What? Yeah?! What? I’m in here! It’s occupied. Alright, alright. I’m sorry. I’m sorry. No, I wasn’t smoking. Well, ok. Alright. I was smoking. I’m sorry. I had the door closed, I don’t see why you’re freaking out. There’s a fuckin’ vent. This bathroom smells like piss, man!

Oh, stop. The whole bus does not smell like a Marlboro Red. What do you mean we can’t just air it out a little? The windows don’t open? I’ve been on this bus for two and half days and haven’t even realized that. Are you serious? Why is everyone looking at me?

Listen, I thought you were going to stop in Idaho Springs, and then you didn’t. Then, I thought we’d get at least a quick luggage loading break in Vail, but it didn’t happen. Do you really expect me to go three hours out of Denver without a heater? It’s like another 45 minutes to Glenwood, maybe 90 if this Dominican hits traffic. What? He looks Dominican! Racist? I bet you think everyone is fuckin’ racist. Can’t even call a spade a fuckin’ spade anymore.

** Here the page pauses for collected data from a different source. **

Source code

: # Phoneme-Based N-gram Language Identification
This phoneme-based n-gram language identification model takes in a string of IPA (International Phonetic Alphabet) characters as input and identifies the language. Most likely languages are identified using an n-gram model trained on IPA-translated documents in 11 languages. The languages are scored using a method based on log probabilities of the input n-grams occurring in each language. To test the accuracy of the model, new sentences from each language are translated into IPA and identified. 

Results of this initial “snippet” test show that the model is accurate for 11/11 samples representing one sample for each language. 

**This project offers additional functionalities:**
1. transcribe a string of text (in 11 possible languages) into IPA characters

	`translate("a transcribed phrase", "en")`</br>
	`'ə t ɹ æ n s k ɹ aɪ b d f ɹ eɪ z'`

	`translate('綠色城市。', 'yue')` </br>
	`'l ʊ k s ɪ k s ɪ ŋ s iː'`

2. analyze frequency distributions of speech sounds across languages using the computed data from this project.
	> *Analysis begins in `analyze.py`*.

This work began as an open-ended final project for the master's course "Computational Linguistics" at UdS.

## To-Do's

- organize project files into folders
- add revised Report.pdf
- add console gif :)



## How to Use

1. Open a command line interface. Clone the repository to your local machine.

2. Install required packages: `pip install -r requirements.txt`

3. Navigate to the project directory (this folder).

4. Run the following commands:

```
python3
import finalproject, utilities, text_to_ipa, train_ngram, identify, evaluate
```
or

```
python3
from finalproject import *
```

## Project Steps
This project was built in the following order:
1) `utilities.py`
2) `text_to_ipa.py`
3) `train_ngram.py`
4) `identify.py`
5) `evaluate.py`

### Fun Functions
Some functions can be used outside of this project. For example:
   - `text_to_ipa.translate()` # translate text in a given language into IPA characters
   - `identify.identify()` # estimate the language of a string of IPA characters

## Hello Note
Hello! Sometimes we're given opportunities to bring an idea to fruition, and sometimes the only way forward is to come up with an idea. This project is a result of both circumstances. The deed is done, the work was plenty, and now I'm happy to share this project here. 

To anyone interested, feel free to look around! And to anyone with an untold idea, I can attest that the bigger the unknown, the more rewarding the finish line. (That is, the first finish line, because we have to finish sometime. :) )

I don’t remember anyone making this big of a deal when the guy dressed as Jack Sparrow in a nursing home spent an hour and a half loudly arguing with Vietnam Charlie over here about how medicine is a witchcraft perversion of God’s will and that the criminalization of marijuana is orchestrated by Satanists. This motherfucker is wearing a tri-corner hat yelling at Jesse “The Body” over here about fluoride in the water supply and nobody said shit. What? Who did? You? I musta nodded off. Little sorority bitch. Your tits won’t always look that good, sweetie. This is NOT a dye job, you little sorority bitch. I used to look like Geena Davis. White bitch. Cracker bitch. Fuck you! Let me tell you something, pirate boy, I coulda used some fluoride in the goddamn tap water. I don’t have any fuckin’ teeth left.

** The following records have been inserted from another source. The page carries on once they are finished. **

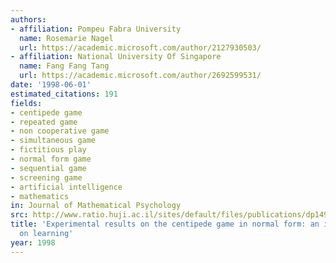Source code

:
 ```yaml
---
authors:
- affiliation: Pompeu Fabra University
  name: Rosemarie Nagel
  url: https://academic.microsoft.com/author/2127930503/
- affiliation: National University Of Singapore
  name: Fang Fang Tang
  url: https://academic.microsoft.com/author/2692599531/
date: '1998-06-01'
estimated_citations: 191
fields:
- centipede game
- repeated game
- non cooperative game
- simultaneous game
- fictitious play
- normal form game
- sequential game
- screening game
- artificial intelligence
- mathematics
in: Journal of Mathematical Psychology
src: http://www.ratio.huji.ac.il/sites/default/files/publications/dp149.pdf
title: 'Experimental results on the centipede game in normal form: an investigation
  on learning'
year: 1998
---
```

College ass bitch. Probably went to whore school you stupid whore bitch. Is that your boyfriend? That’s not his only beard, you dumb slut. You think you’re better than me? Rug muncher bitch.

I will sit down! Hold on. Let me get some shit straight. Quit calling me ‘meth lady’ alright? I’m 48 years old and I’m going to Riverside to an inpatient facility, alright? Anyone here been to the 909? I thought it was closer to LA, that’s why I’m wearing this Lakers sweatshirt from 1986 I found at a thrift store in Columbus. I’ve been clean seven weeks but Missouri is a fucking shithole run by rapist pigs that don’t give a rat’s ass if the dealers are out burning people with pipes over a little money owed. Yeah, whatever, Richard. Scar my left asscheek over $38. That’s gonna make it a lot easier for me to pay you back for that last bag. Didn’t you see that Clint Eastwood movie? Why don’t you just slash my face while you’re at it? Fuckin’ kid toucher. Fuckin’ horse fucker. Fuckin’…

Yeah he is! You don’t even know. You weren’t there. I had to leave. Court order.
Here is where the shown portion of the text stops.